Washington’s $5 Trillion Tab - Forbes.com
According to CreditSights, a research firm in New York and London, the U.S. government has put itself on the hook for some $5 trillion, so far, in an attempt to arrest a collapse of the financial system….The estimate includes many of the various solutions cooked up by Paulson and his counterparts Ben Bernanke at the Federal Reserve and Sheila Bair at the Federal Deposit Insurance Corp., as the credit crisis continues to plague banks and the broader markets.
The Fed has taken on much of that total, including lending a cumulative $1 trillion in overnight or short-term loans since March to primary dealers through its emergency discount window and making a cumulative $1.8 trillion available through its term auction facility, a series of short-term transactions it began making available twice a month in January. It should be noted that a portion of the funds lent in these programs has been repaid and that the totals represent what has been made available.
Basically, the entire US banking system has gone bankrupt. The fiction of banking continues so that the economy doesn’t totally shut down. But it is supported by creating credit for the US and then basically selling it to the US government which is the thing that is deep in debt. These debts are being held against the US taxpayer’s future earnings. And with layoffs skyrocketing, this is not going to hold.

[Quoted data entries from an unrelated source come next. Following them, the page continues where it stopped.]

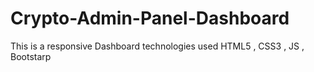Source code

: # Crypto-Admin-Panel-Dashboard
 This is a responsive Dashboard technologies used HTML5 ,  CSS3 , JS , Bootstarp
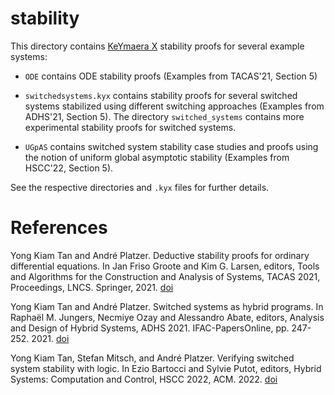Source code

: # stability

This directory contains [KeYmaera X](http://keymaeraX.org/) stability proofs for several example systems:

- `ODE` contains ODE stability proofs (Examples from TACAS'21, Section 5)

- `switchedsystems.kyx` contains stability proofs for several switched systems stabilized using different switching approaches (Examples from ADHS'21, Section 5). The directory `switched_systems` contains more experimental stability proofs for switched systems.

- `UGpAS` contains switched system stability case studies and proofs using the notion of uniform global asymptotic stability (Examples from HSCC'22, Section 5).

See the respective directories and `.kyx` files for further details.

# References
Yong Kiam Tan and André Platzer. Deductive stability proofs for ordinary differential equations. 
In Jan Friso Groote and Kim G. Larsen, editors, Tools and Algorithms for the Construction and Analysis of Systems, TACAS 2021, Proceedings, LNCS. Springer, 2021. [doi](https://doi.org/10.1007/978-3-030-72013-1_10)

Yong Kiam Tan and André Platzer. Switched systems as hybrid programs.
In Raphaël M. Jungers, Necmiye Ozay and Alessandro Abate, editors, Analysis and Design of Hybrid Systems, ADHS 2021. IFAC-PapersOnline, pp. 247-252. 2021. [doi](https://doi.org/10.1016/j.ifacol.2021.08.506)

Yong Kiam Tan, Stefan Mitsch, and André Platzer. Verifying switched system stability with logic.
In Ezio Bartocci and Sylvie Putot, editors, Hybrid Systems: Computation and Control, HSCC 2022, ACM. 2022. [doi](https://doi.org/10.1145/3501710.3519541)

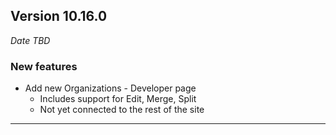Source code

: 
## Version 10.16.0
_Date TBD_

### New features
* Add new Organizations - Developer page
  * Includes support for Edit, Merge, Split
  * Not yet connected to the rest of the site

---
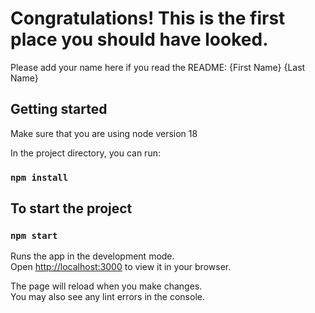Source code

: # Congratulations! This is the first place you should have looked.

Please add your name here if you read the README: {First Name} {Last Name}

## Getting started

Make sure that you are using node version 18

In the project directory, you can run:

### `npm install`

## To start the project

### `npm start`

Runs the app in the development mode.\
Open [http://localhost:3000](http://localhost:3000) to view it in your browser.

The page will reload when you make changes.\
You may also see any lint errors in the console.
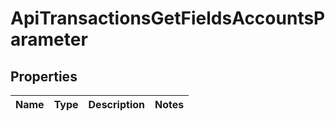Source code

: 
# ApiTransactionsGetFieldsAccountsParameter

## Properties
Name | Type | Description | Notes
------------ | ------------- | ------------- | -------------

When Paulson and Bernake went to Congress with a one page proposal to let these twin troublemakers create $700 billion in US taxpayer credits, it was, as I surmised back then, merely the camel’s nose under the tent. I never owned any camels. But I have owned cows, sheep, goats, horses and other critters.
The idea is, when these large mammals get their noses under a fence or door or something movable, they will shove forwards if there is grass on the other side. With my oxen and my Haflinger horse, mere fences didn’t keep them in. They would merrily go right through. Only barbed wire worked.
The banking gnomes needed to break down the fence and feed in the Federal fields after they utterly ate up everything in their own pastures. So the $700 billion was cooked up as a scheme to gain permission to do what they are now doing: creating credit with no reserves to back any of this. Only more IOUS. Once they got permission to do this slightly, they did it merrily and continuously. With no debates, no laws. Totally via fiat.
Readers of monetary history can clearly see that these things happen all the time. Namely, huge, huge, gigantic monetary changes are always done via fiat and usually, only three or four people at the very apex are involved. Usually, a President. In this case, our present occupant of the White House being a lunatic, he was cut out of the deal and the unelected Treasury Secretary unilaterally did this with the privately owned Federal Reserve banks assisting.